Konstruktion einer surfbaren Welle zur Stromerzeugung

Schwabing · Grüne Welle im Tucherpark

Prof. Dr.-Ing. Robert Meier-Staude bei der Präsentation der Welle. Bild re.: Prinzip der Kombination von surfbarer Welle und Stromgewinnung (Strömung von rechts nach links, R. Meier-Staude, 7/2015). F: Johanna Weber/R. Meier-Staude, 7/2015

Prof. Dr.-Ing. Robert Meier-Staude bei der Präsentation der Welle. Bild re.: Prinzip der Kombination von surfbarer Welle und Stromgewinnung (Strömung von rechts nach links, R. Meier-Staude, 7/2015). F: Johanna Weber/R. Meier-Staude, 7/2015

Schwabing/München · Die Münchner Eisbach-Surfer stehen inzwischen weltweit für München.

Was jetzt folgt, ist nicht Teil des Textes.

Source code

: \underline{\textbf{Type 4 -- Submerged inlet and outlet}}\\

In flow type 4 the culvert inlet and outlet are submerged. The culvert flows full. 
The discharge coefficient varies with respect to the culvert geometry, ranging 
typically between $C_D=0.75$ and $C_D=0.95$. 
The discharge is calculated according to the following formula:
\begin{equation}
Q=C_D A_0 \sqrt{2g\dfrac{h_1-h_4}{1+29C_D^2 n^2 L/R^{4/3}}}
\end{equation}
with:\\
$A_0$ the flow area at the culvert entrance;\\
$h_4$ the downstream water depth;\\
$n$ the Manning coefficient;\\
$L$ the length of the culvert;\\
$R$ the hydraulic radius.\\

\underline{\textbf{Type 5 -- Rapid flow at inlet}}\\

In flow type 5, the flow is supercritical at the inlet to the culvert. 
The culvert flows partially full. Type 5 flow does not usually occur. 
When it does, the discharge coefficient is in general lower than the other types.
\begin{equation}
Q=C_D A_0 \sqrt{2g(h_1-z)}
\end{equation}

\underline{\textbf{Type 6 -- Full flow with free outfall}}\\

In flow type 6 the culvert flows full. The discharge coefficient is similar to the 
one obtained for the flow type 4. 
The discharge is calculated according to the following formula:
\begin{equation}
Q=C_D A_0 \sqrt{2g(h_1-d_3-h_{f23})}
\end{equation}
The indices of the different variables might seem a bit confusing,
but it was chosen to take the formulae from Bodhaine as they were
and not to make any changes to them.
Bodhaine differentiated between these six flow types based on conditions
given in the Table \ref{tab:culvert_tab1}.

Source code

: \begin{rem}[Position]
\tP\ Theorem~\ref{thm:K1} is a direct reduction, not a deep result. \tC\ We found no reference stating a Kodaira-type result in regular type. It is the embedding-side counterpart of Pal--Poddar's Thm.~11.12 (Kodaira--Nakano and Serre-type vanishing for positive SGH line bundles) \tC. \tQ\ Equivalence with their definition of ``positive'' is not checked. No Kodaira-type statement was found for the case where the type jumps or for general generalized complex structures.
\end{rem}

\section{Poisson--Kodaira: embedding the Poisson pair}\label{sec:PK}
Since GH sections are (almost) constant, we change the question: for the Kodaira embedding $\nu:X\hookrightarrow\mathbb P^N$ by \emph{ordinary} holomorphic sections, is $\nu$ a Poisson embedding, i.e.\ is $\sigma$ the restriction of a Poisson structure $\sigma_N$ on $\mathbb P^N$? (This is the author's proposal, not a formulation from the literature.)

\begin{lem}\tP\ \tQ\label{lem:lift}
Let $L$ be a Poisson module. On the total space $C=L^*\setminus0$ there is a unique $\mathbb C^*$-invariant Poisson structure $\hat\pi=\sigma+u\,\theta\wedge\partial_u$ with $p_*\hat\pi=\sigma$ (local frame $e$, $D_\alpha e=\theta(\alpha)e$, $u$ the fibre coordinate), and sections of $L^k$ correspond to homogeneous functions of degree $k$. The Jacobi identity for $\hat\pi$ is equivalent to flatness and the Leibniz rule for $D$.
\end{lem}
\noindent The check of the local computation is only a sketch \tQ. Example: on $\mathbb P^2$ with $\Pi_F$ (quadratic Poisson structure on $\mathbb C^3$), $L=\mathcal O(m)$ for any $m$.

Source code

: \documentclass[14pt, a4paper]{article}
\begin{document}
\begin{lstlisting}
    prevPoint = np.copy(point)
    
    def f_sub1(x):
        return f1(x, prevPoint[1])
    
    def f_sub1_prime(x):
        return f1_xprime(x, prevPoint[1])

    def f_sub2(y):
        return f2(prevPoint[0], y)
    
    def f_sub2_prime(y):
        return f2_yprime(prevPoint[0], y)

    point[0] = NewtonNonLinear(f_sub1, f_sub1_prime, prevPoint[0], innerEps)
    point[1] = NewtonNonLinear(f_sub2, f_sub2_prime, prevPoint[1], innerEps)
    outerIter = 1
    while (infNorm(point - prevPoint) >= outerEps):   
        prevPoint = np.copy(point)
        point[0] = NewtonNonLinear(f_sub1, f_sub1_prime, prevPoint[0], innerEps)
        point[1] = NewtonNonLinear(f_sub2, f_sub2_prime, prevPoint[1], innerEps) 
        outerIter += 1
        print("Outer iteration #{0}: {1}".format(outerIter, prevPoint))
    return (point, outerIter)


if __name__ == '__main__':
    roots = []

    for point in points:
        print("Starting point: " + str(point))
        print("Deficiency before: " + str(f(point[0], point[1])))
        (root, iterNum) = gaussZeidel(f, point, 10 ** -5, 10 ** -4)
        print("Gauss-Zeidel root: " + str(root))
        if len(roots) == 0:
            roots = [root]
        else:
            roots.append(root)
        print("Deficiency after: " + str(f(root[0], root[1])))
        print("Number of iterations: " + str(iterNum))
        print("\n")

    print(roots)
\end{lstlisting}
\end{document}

Die Welle an der Prinzregentenstraße neben dem "Haus der Kunst", die aber nur für Surf-Profis geeignet ist, ist internationaler Touristen-Magnet, Ort der Begegnung von Surfern und Zuschauern sowie eine nachhaltige Alternative zum Surfsport fernab der Heimat - wo die perfekte Welle meist nur per Flugzeug erreichbar ist.

Doch wie lässt sich dieser Sport noch ein Stück umweltfreundlicher und attraktiver gestalten?

Mit einer surfbaren Flusswelle, die Energie in Form von Strom erzeugt: Anfang Juli haben Studierende der Hochschule München ihre Ergebnisse des interdisziplinären Pilotprojekts "Projekt.Welle" präsentiert.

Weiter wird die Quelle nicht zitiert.